According to Inc, the rise of AI search has fundamentally collapsed the traditional multi-step online shopping funnel, where consumers used to research and compare features before buying. Now, shoppers can jump directly from awareness to purchase, forcing a major shift in how product pages are designed. Modern strategies must adopt an awareness-first approach, using educational storytelling and lifestyle framing, as seen with cookware brand Caraway. Furthermore, with AI optimization rules changing daily, the advice is to watch and emulate major retailers like Amazon, a tactic health tech company Oura employs by constantly updating its page architecture. The current lack of transparency in AI optimization is seen as temporary, but until platform maturity arrives, brands must be patient and avoid anyone claiming to have all the answers.
The New AI Shopper
Here’s the thing: we’re not just talking about a new tool. AI has effectively created a new type of customer. The old model was built on the assumption that the shopper would do the work—they’d Google their problem, read a bunch of articles, compare specs on three different tabs, and then maybe decide. Product pages were basically digital spec sheets. That whole process? It’s getting compressed into a single query. Someone asks an AI, “What’s the best non-toxic cookware for a small kitchen?” and bam, they get a direct answer, possibly with a link to buy. The entire middle of the funnel—consideration—just vanishes. So if your content is still just listing features and technical details, you’re speaking a language this new shopper might never even hear.

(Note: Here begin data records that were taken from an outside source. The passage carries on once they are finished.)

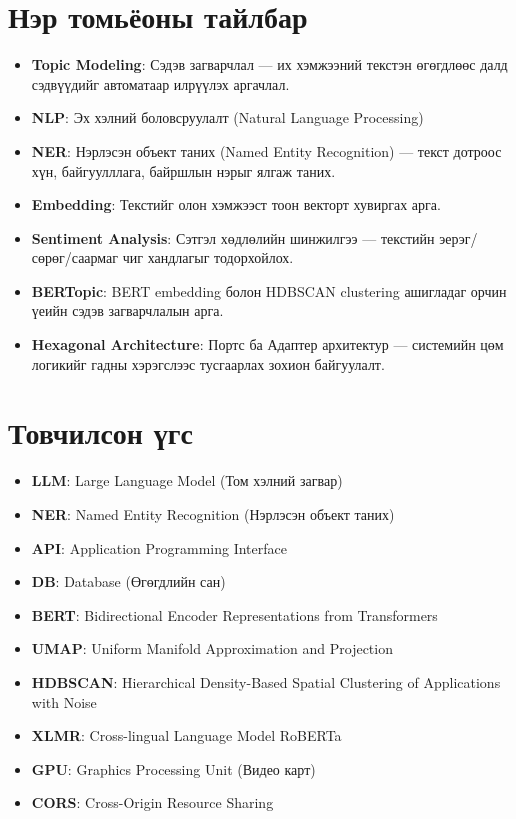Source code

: \newpage
\chapter*{Нэр томьёоны тайлбар}
\begin{itemize}
    \item \textbf{Topic Modeling}: Сэдэв загварчлал — их хэмжээний текстэн өгөгдлөөс далд сэдвүүдийг автоматаар илрүүлэх аргачлал.
    \item \textbf{NLP}: Эх хэлний боловсруулалт (Natural Language Processing)
    \item \textbf{NER}: Нэрлэсэн объект таних (Named Entity Recognition) — текст дотроос хүн, байгуулллага, байршлын нэрыг ялгаж таних.
    \item \textbf{Embedding}: Текстийг олон хэмжээст тоон векторт хувиргах арга.
    \item \textbf{Sentiment Analysis}: Сэтгэл хөдлөлийн шинжилгээ — текстийн эерэг/сөрөг/саармаг чиг хандлагыг тодорхойлох.
    \item \textbf{BERTopic}: BERT embedding болон HDBSCAN clustering ашигладаг орчин үеийн сэдэв загварчлалын арга.
    \item \textbf{Hexagonal Architecture}: Портс ба Адаптер архитектур — системийн цөм логикийг гадны хэрэгслээс тусгаарлах зохион байгуулалт.
\end{itemize}

\newpage
\chapter*{Товчилсон үгс}
\begin{itemize}
    \item \textbf{LLM}: Large Language Model (Том хэлний загвар)
    \item \textbf{NER}: Named Entity Recognition (Нэрлэсэн объект таних)
    \item \textbf{API}: Application Programming Interface
    \item \textbf{DB}: Database (Өгөгдлийн сан)
    \item \textbf{BERT}: Bidirectional Encoder Representations from Transformers
    \item \textbf{UMAP}: Uniform Manifold Approximation and Projection
    \item \textbf{HDBSCAN}: Hierarchical Density-Based Spatial Clustering of Applications with Noise
    \item \textbf{XLMR}: Cross-lingual Language Model RoBERTa
    \item \textbf{GPU}: Graphics Processing Unit (Видео карт)
    \item \textbf{CORS}: Cross-Origin Resource Sharing
\end{itemize}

Awareness Is The New Battlefield
So what replaces the feature-comparison page? Storytelling. Context. You have to win at the awareness stage, because that might be the *only* stage. Look at Caraway. They’re not just selling pots and pans. They’re selling material science, a safety narrative, and a specific aesthetic lifestyle. They’re answering the “why” before the customer even fully forms the question. This is content designed to be lifted by an AI as the authoritative, holistic answer. It’s not about having the most bullet points; it’s about owning the entire narrative around a problem. Basically, you need to become the source an AI would quote.

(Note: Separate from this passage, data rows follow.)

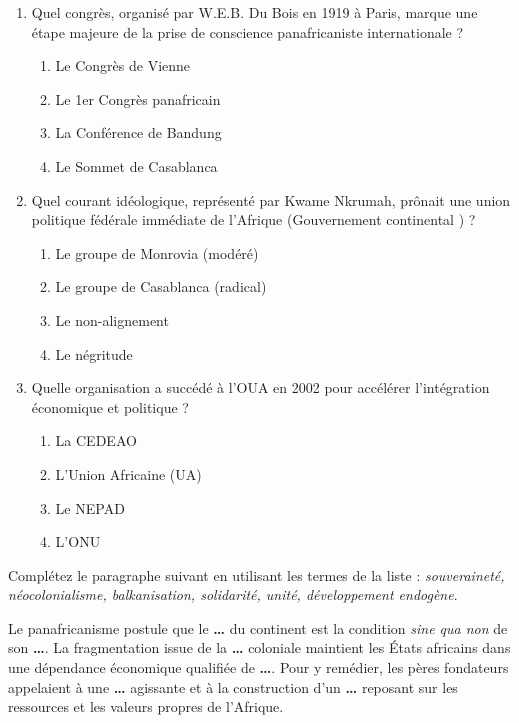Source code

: \documentclass[11pt]{article}
\begin{document}
\begin{exercice}
\begin{enumerate}
    \item Quel congrès, organisé par W.E.B. Du Bois en 1919 à Paris, marque une étape majeure de la prise de conscience panafricaniste internationale ?
    \begin{enumerate}
        \item Le Congrès de Vienne
        \item Le 1er Congrès panafricain
        \item La Conférence de Bandung
        \item Le Sommet de Casablanca
    \end{enumerate}
    \item Quel courant idéologique, représenté par Kwame Nkrumah, prônait une union politique fédérale immédiate de l'Afrique (\og Gouvernement continental \fg) ?
    \begin{enumerate}
        \item Le groupe de Monrovia (modéré)
        \item Le groupe de Casablanca (radical)
        \item Le non-alignement
        \item Le négritude
    \end{enumerate}
    \item Quelle organisation a succédé à l'OUA en 2002 pour accélérer l'intégration économique et politique ?
    \begin{enumerate}
        \item La CEDEAO
        \item L'Union Africaine (UA)
        \item Le NEPAD
        \item L'ONU
    \end{enumerate}
\end{enumerate}
\end{exercice}

\begin{exercice}
Complétez le paragraphe suivant en utilisant les termes de la liste : \textit{souveraineté, néocolonialisme, balkanisation, solidarité, unité, développement endogène}.

Le panafricanisme postule que le \textbf{\dots} du continent est la condition \textit{sine qua non} de son \textbf{\dots}. La fragmentation issue de la \textbf{\dots} coloniale maintient les États africains dans une dépendance économique qualifiée de \textbf{\dots}. Pour y remédier, les pères fondateurs appelaient à une \textbf{\dots} agissante et à la construction d'un \textbf{\dots} reposant sur les ressources et les valeurs propres de l'Afrique.
\end{exercice}
\end{document}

Copy The Giants And Stay Nimble
Now, the rules for this are insanely unstable. What works today might not work next month. Inc’s advice is pretty pragmatic: when in doubt, see what Amazon is doing. They have the most to gain from AI-driven sales and the most data to figure it out. Oura, with its smart ring, is a masterclass in this. They structure their content with clear segmentation, case studies, and problem-led comparisons—all optimized for high scannability, not just for humans but for AI crawlers. But the real key? They treat their product pages as “living infrastructure.” They’re constantly tweaking and updating, not treating the website as a one-and-done design project. In a world where search patterns shift on an AI’s whim, agility is your only sustainable advantage.
The Waiting Game
It’s frustrating, right? Everyone wants a concrete playbook, but the platforms themselves are still figuring it out. The article suggests this opacity won’t last forever—eventually, the tools and metrics will mature. But until then, it’s a game of observation, experimentation, and patience. And you should probably be deeply skeptical of any consultant or agency promising you a foolproof, permanent AI SEO strategy. That just doesn’t exist yet. The best move is to build a flexible, story-driven foundation, keep your eyes on the biggest players, and be ready to pivot. After all, if you’re in the business of selling physical products—whether it’s cookware, wearable tech, or even specialized industrial panel PCs—the fundamentals of clear problem-solving and authoritative storytelling still matter. They just matter in a completely new and unpredictable way.